Records drawn from a dataset

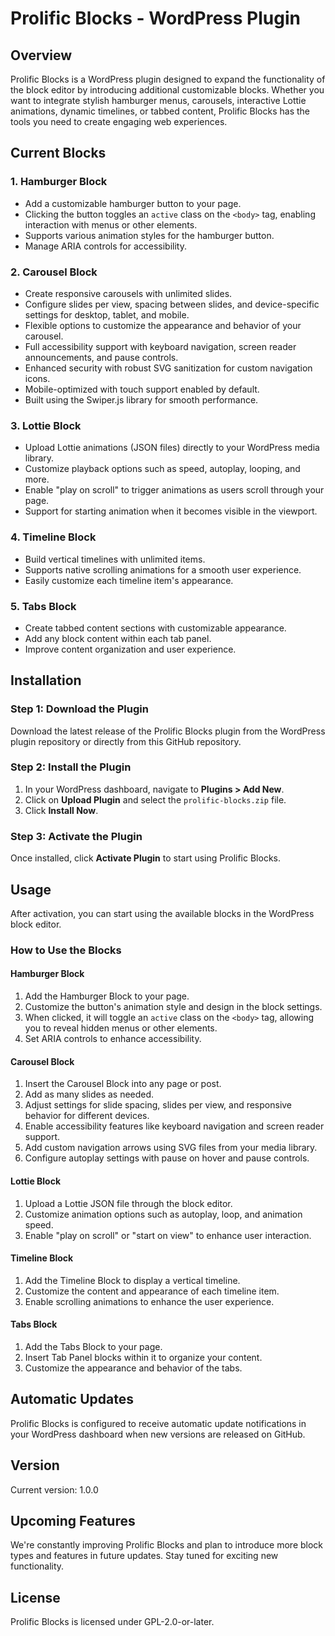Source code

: # Prolific Blocks - WordPress Plugin

## Overview

Prolific Blocks is a WordPress plugin designed to expand the functionality of the block editor by introducing additional customizable blocks. Whether you want to integrate stylish hamburger menus, carousels, interactive Lottie animations, dynamic timelines, or tabbed content, Prolific Blocks has the tools you need to create engaging web experiences.

## Current Blocks

### 1. Hamburger Block

- Add a customizable hamburger button to your page.
- Clicking the button toggles an `active` class on the `<body>` tag, enabling interaction with menus or other elements.
- Supports various animation styles for the hamburger button.
- Manage ARIA controls for accessibility.

### 2. Carousel Block

- Create responsive carousels with unlimited slides.
- Configure slides per view, spacing between slides, and device-specific settings for desktop, tablet, and mobile.
- Flexible options to customize the appearance and behavior of your carousel.
- Full accessibility support with keyboard navigation, screen reader announcements, and pause controls.
- Enhanced security with robust SVG sanitization for custom navigation icons.
- Mobile-optimized with touch support enabled by default.
- Built using the Swiper.js library for smooth performance.

### 3. Lottie Block

- Upload Lottie animations (JSON files) directly to your WordPress media library.
- Customize playback options such as speed, autoplay, looping, and more.
- Enable "play on scroll" to trigger animations as users scroll through your page.
- Support for starting animation when it becomes visible in the viewport.

### 4. Timeline Block

- Build vertical timelines with unlimited items.
- Supports native scrolling animations for a smooth user experience.
- Easily customize each timeline item's appearance.

### 5. Tabs Block

- Create tabbed content sections with customizable appearance.
- Add any block content within each tab panel.
- Improve content organization and user experience.

## Installation

### Step 1: Download the Plugin

Download the latest release of the Prolific Blocks plugin from the WordPress plugin repository or directly from this GitHub repository.

### Step 2: Install the Plugin

1. In your WordPress dashboard, navigate to **Plugins > Add New**.
2. Click on **Upload Plugin** and select the `prolific-blocks.zip` file.
3. Click **Install Now**.

### Step 3: Activate the Plugin

Once installed, click **Activate Plugin** to start using Prolific Blocks.

## Usage

After activation, you can start using the available blocks in the WordPress block editor.

### How to Use the Blocks

#### Hamburger Block

1. Add the Hamburger Block to your page.
2. Customize the button's animation style and design in the block settings.
3. When clicked, it will toggle an `active` class on the `<body>` tag, allowing you to reveal hidden menus or other elements.
4. Set ARIA controls to enhance accessibility.

#### Carousel Block

1. Insert the Carousel Block into any page or post.
2. Add as many slides as needed.
3. Adjust settings for slide spacing, slides per view, and responsive behavior for different devices.
4. Enable accessibility features like keyboard navigation and screen reader support.
5. Add custom navigation arrows using SVG files from your media library.
6. Configure autoplay settings with pause on hover and pause controls.

#### Lottie Block

1. Upload a Lottie JSON file through the block editor.
2. Customize animation options such as autoplay, loop, and animation speed.
3. Enable "play on scroll" or "start on view" to enhance user interaction.

#### Timeline Block

1. Add the Timeline Block to display a vertical timeline.
2. Customize the content and appearance of each timeline item.
3. Enable scrolling animations to enhance the user experience.

#### Tabs Block

1. Add the Tabs Block to your page.
2. Insert Tab Panel blocks within it to organize your content.
3. Customize the appearance and behavior of the tabs.

## Automatic Updates

Prolific Blocks is configured to receive automatic update notifications in your WordPress dashboard when new versions are released on GitHub.

## Version

Current version: 1.0.0

## Upcoming Features

We're constantly improving Prolific Blocks and plan to introduce more block types and features in future updates. Stay tuned for exciting new functionality.

## License

Prolific Blocks is licensed under GPL-2.0-or-later.
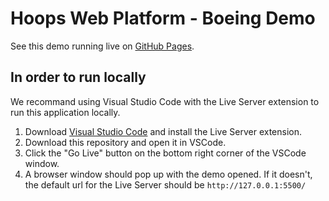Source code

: # Hoops Web Platform - Boeing Demo

See this demo running live on [GitHub Pages](https://boeing-docker.techsoft3d.com/).

## In order to run locally

We recommand using Visual Studio Code with the Live Server extension to run this application locally.

1. Download [Visual Studio Code](https://code.visualstudio.com/) and install the Live Server extension.
2. Download this repository and open it in VSCode.
3. Click the "Go Live" button on the bottom right corner of the VSCode window.
4. A browser window should pop up with the demo opened. If it doesn't, the default url for the Live Server should be `http://127.0.0.1:5500/`
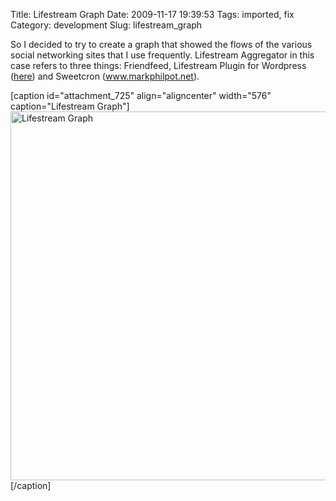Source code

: Title: Lifestream Graph
Date: 2009-11-17 19:39:53
Tags: imported, fix
Category: development
Slug: lifestream_graph

So I decided to try to create a graph that showed the flows of the various social networking sites that I use frequently.  Lifestream Aggregator in this case refers to three things: Friendfeed, Lifestream Plugin for Wordpress (<a href="http://blog.mcstudios.net/lifestream">here</a>) and Sweetcron (<a href="http://www.markphilpot.net">www.markphilpot.net</a>).

[caption id="attachment_725" align="aligncenter" width="576" caption="Lifestream Graph"]<img src="http://blog.mcstudios.net/wordpress/wp-content/uploads/2009/11/sn1.png" alt="Lifestream Graph" title="Lifestream Graph" width="576" height="590" class="size-full wp-image-725" />[/caption]
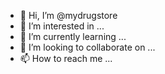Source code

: - 👋 Hi, I’m @mydrugstore
- 👀 I’m interested in ...
- 🌱 I’m currently learning ...
- 💞️ I’m looking to collaborate on ...
- 📫 How to reach me ...

<!---
mydrugstore/mydrugstore is a ✨ special ✨ repository because its `README.md` (this file) appears on your GitHub profile.
You can click the Preview link to take a look at your changes.
--->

* What to do *
From the entries above, restate word for word the lines from the line containing "- Add a customizable" to the line containing "- Manage ARIA controls for accessibility.", both ends included, and nothing more.

* Response below *
- Add a customizable hamburger button to your page.
- Clicking the button toggles an `active` class on the `<body>` tag, enabling interaction with menus or other elements.
- Supports various animation styles for the hamburger button.
- Manage ARIA controls for accessibility.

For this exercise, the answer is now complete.